Que te apetezca o no: equilicuá. Que te mole o que no te mole: he ahí la cosa. Y la cosa lo es todo, lo que nos mueve, lo que nos empuja, por lo que nos levantamos de la cama, de la silla, por lo que salimos a la calle y damos la vuelta al mundo, y empezamos guerras, y proclamamos repúblicas, y declaramos solemnemente nuevos decálogos de derechos para la humanidad, y escribimos tratados acerca del entendimiento. Las cosas suceden porque a alguien le apetecieron, y dejaron de suceder porque a alguien no le apetecieron las cosas. Así de simple. Así de retorcido.

Las apetencias lo son todo: una ideología íntima que funda las ideologías, una superestructura de la volición humana, un cerebro por detrás del cerebro, un asunto límbico de esos que nos constituye, y que se formó cuando fuimos animalitos que competían con los reptiles.

La gente se mete a conspirador durante las tardes de su juventud, y lee a Carlos Marx y sus discípulos, y sueña con instalar guillotinas de última generación en las plazas de su ciudad, y fantasea con las cabezas ensangrentadas de los reyes, por pura apetencia cósmica. Como no sea así, no te levantas del sillón filosófico de orejas, y no hay revolución que valga.

La gente se embarca en un mercante, rumbo a las Indias, y padece escorbuto, y sufre úlceras, y se contagia de malaria, porque se le antoja. Un antojo puede más, en la Historia pública y privada, que siete toneladas de convicciones (porque, además, las convicciones son antojos vestidos con ropa de domingo, antojos con ínfulas baratarias?).

A la gente le da por enamorarse en virtud de sus apeteceres (cómo me apetecen ciertos neologismos míos, ciertas entradas de mi Diccionario de Marzalidades Panhispánicas), y esos apeteceres no son exactamente las apetencias. Los apeteceres resultan unas apetencias melancólicas y cargadas de crepúsculos, de versos becquerianos, de muchas saudades galaico-portuguesas, de musiquiñas de violín y dulzaina, de monsergas de rabel y cantares de ciego. El amor consiste, en un noventa y dos coma cuatro por ciento, en una disponibilidad del espíritu que tropieza con otra disponibilidad del espíritu, y entre las dos fundan un relato emocional, un cuento contado por un idiota regordete, desnudo y con alas, que va clavando flechas por ahí, como un mono borracho, la consabida fábula ardiente, llena de ruido y furia, y que sí tiene sentido, porque sólo lo tienen aquellos asuntos que nos vienen en gana.
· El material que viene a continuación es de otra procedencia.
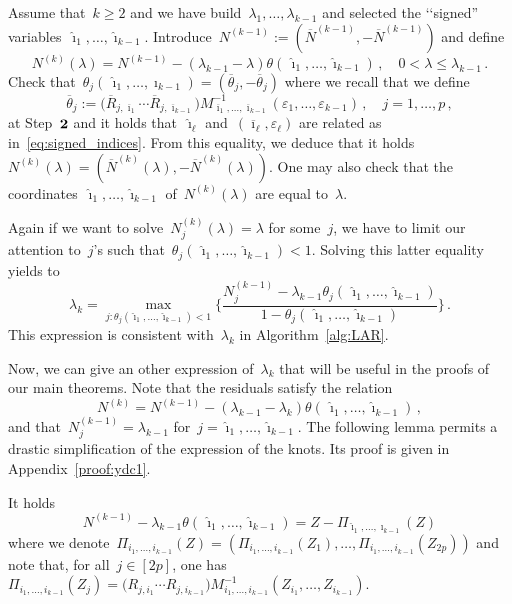 \documentclass[final,numbib]{imaiai}%
\numberwithin{equation}{section}
\def\eq{\begin{equation}}
\def\qe{\end{equation}}
\renewcommand{\bar}{\overline}
\renewcommand{\hat}{\widehat}
\newcommand{\<}{\langle}
\renewcommand{\>}{\rangle}
\newcommand{\1}{\mathds{1}}
\begin{document}
{Assume that~$k\geq2$ and we have build~$\lambda_1,\ldots,\lambda_{k-1}$ and selected the ‘‘signed'' variables~$\hat \imath_1, \ldots,\hat \imath_{k-1}$. Introduce~$ N^{(k-1)}:=(\bar N^{(k-1)},-\bar N^{(k-1)})$ and define
 \[
 N^{(k)}(\lambda)=N^{(k-1)}-(\lambda_{k-1}-\lambda) \theta(\,\hat \imath_1,\ldots, \hat \imath_{k-1})\,,\quad 0<\lambda\leq\lambda_{k-1}\,.
  \]
 Check that~$ \theta_j(\,\hat \imath_1,\ldots, \hat \imath_{k-1})=(\bar \theta_j,-\bar \theta_j)$ where we recall that we define 
 \[
      \bar \theta_j:=\big(\bar R_{j,\bar \imath_1} \cdots \bar R_{j,\bar \imath_{k-1}}  \big) M^{-1}_{\bar \imath_1,\ldots, \bar \imath_{k-1}} (\varepsilon_1,\ldots,\varepsilon_{k-1})\,,\quad j=1,\ldots,p\,,
      \]
      at Step~${\bf 2}$ and it holds that~$\hat \imath_\ell$ and~$(\bar \imath_\ell,\varepsilon_\ell)$ are related as in~\eqref{eq:signed_indices}. From this equality, we deduce that it holds~$N^{(k)}(\lambda)=(\bar N^{(k)}(\lambda),-\bar N^{(k)}(\lambda))$. One may also check that the coordinates~$\hat \imath_1,\ldots,\hat \imath_{k-1}$ of~$  N^{(k)}(\lambda)$  are equal to~$\lambda$.

Again  if we want to solve~$  N_j^{(k)}(\lambda) = \lambda %
$ for some~$j$, we have to limit our attention  to~$j$'s such that~$  \theta_j(\,\hat \imath_1,\ldots, \hat \imath_{k-1}) <1$. Solving this latter equality yields to
 \[
 \lambda_k=  \max_{j : \theta_j( \hat \imath_1, \ldots,\hat \imath_{k-1}) <1} 
 \bigg\{\frac{N^{(k-1)}_j -\lambda_{k-1} \theta_j(\,\hat \imath_1,\ldots,\hat \imath_{k-1})}{ 1-\theta_j(\,\hat \imath_1,\ldots,\hat \imath_{k-1})}
 \bigg\}
 \,.
 \]
 This expression is consistent with~$\lambda_k$ in Algorithm~\ref{alg:LAR}. 
 
 \newpage
 
 Now, we can give an other expression of~$\lambda_k$ that will be useful in the proofs of our main theorems. Note that the residuals satisfy the relation
 \eq
 \label{eq:value_nk}
N^{(k)}=N^{(k-1)}-(\lambda_{k-1}-\lambda_k) \theta(\,\hat \imath_1,\ldots, \hat \imath_{k-1})\,,
 \qe
 and that~$N^{(k-1)}_j = \lambda_{k-1}$ for~$j=\hat \imath_1,\ldots,\hat \imath_{k-1}$. The following lemma permits  a drastic simplification of the expression of the knots. Its proof is given in Appendix~\ref{proof:ydc1}.
 
    \begin{lemma}  \label{l:jm}
It holds 
  \[
 {N^{(k-1)} -\lambda_{k-1} \theta(\,\hat \imath_1,\ldots,\hat \imath_{k-1})}=Z - \Pi_{\hat \imath_1,\ldots,\hat \imath_{k-1}}  (Z)
  \]
where we denote~$\Pi_{ i_1,\ldots, i_{k-1}} (Z) = (\Pi_{ i_1,\ldots, i_{k-1}} (Z_1),\ldots,\Pi_{ i_1,\ldots, i_{k-1}} (Z_{2p}))$ and note that, for all~$j\in[2p]$, one has $
\Pi_{ i_1,\ldots, i_{k-1}} (Z_j) =  \big(R_{j,i_1} \cdots R_{j,i_{k-1}}  \big)M^{-1}_{i_1,\ldots, i_{k-1}}  
(Z_{i_1}, \ldots, Z_{i_{k-1}})$. 
\end{lemma}

}
\end{document}
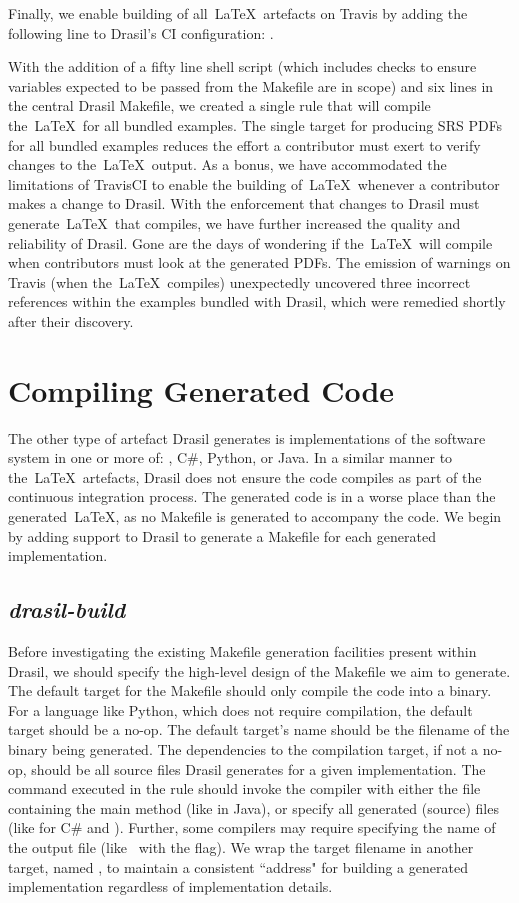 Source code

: {{{{{Finally, we enable building of all\ \LaTeX\ artefacts on Travis by adding the following line to Drasil's CI configuration: .

With the addition of a fifty line shell script (which includes checks to ensure variables expected to be passed from the Makefile are in scope) and six lines in the central Drasil Makefile, we created a single rule that will compile the\ \LaTeX\ for all bundled examples. The single target for producing SRS PDFs for all bundled examples reduces the effort a contributor must exert to verify changes to the\ \LaTeX\ output. As a bonus, we have accommodated the limitations of TravisCI to enable the building of\ \LaTeX\ whenever a contributor makes a change to Drasil. With the enforcement that changes to Drasil must generate\ \LaTeX\ that compiles, we have further increased the quality and reliability of Drasil. Gone are the days of wondering if the\ \LaTeX\ will compile when contributors must look at the generated PDFs. The emission of warnings on Travis (when the\ \LaTeX\ compiles) unexpectedly uncovered three incorrect references within the examples bundled with Drasil, which were remedied shortly after their discovery.


\section{Compiling Generated Code}\label{bsCode}

The other type of artefact Drasil generates is implementations of the software system in one or more of: \CC, C\#, Python, or Java. In a similar manner to the\ \LaTeX\ artefacts, Drasil does not ensure the code compiles as part of the continuous integration process. The generated code is in a worse place than the generated\ \LaTeX, as no Makefile is generated to accompany the code. We begin by adding support to Drasil to generate a Makefile for each generated implementation.

\subsection{\textit{drasil-build}}\label{bsDrasilBuild}

Before investigating the existing Makefile generation facilities present within Drasil, we should specify the high-level design of the Makefile we aim to generate. The default target for the Makefile should only compile the code into a binary. For a language like Python, which does not require compilation, the default target should be a no-op. The default target's name should be the filename of the binary being generated. The dependencies to the compilation target, if not a no-op, should be all source files Drasil generates for a given implementation. The command executed in the rule should invoke the compiler with either the file containing the main method (like in Java), or specify all generated (source) files (like for C\# and \CC). Further, some compilers may require specifying the name of the output file (like \CC~with the  flag). We wrap the target filename in another target, named , to maintain a consistent ``address" for building a generated implementation regardless of implementation details.

}}}}}
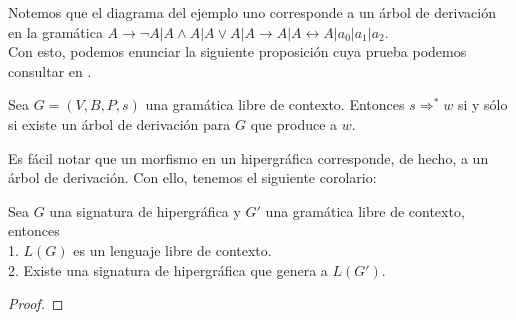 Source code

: \documentclass[../main.tex]{subfiles}
\begin{document}
Notemos que el diagrama del ejemplo uno corresponde a un árbol de derivación en la gramática $A \to \neg A | A \land A | A \lor A | A \to A | A \leftrightarrow A|a_0|a_1|a_2 $.\\ 
Con esto, podemos enunciar la siguiente proposición cuya prueba podemos consultar en . \\

\begin{prop}
	Sea $G=(V,B,P,s)$ una gramática libre de contexto. Entonces $s \Rightarrow ^* w$ si y sólo si existe un árbol de derivación para $G$ que produce a $w$. 
\end{prop}

Es fácil notar que un morfismo en un hipergráfica corresponde, de hecho, a un árbol de derivación. Con ello, tenemos el siguiente corolario:

\begin{thm}
	Sea $G$ una signatura de hipergráfica y $G'$ una gramática libre de contexto, entonces\\
	1. $L(G)$ es un lenguaje libre de contexto.\\
	2. Existe una signatura de hipergráfica que genera a $L(G')$. 
\end{thm}

\begin{proof}
\end{proof}
\end{document}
A los poetas les cae la inspiración del cielo por puro apetecer. La inspiración existe, y se insufla por capilaridad con el universo, pero, para que llegue, ya sabemos que hay que trabajar, esa putada, y el trabajo literario exige que te pongas, que te sientes, que te ordeñes los sesos como si fueras una vaca asturiana en un prao, la Cordera del abuelo Clarín, y como no te apetezcan el ordeño y todo lo demás, las ubres no destilan la blanca y dulce leche de la poesía.

Esto no lo dicen los médicos, para que la pandemia no se haga pública, y para que la noticia no salga en el telediario; pero la muerte es un cese radical de nuestras apetencias.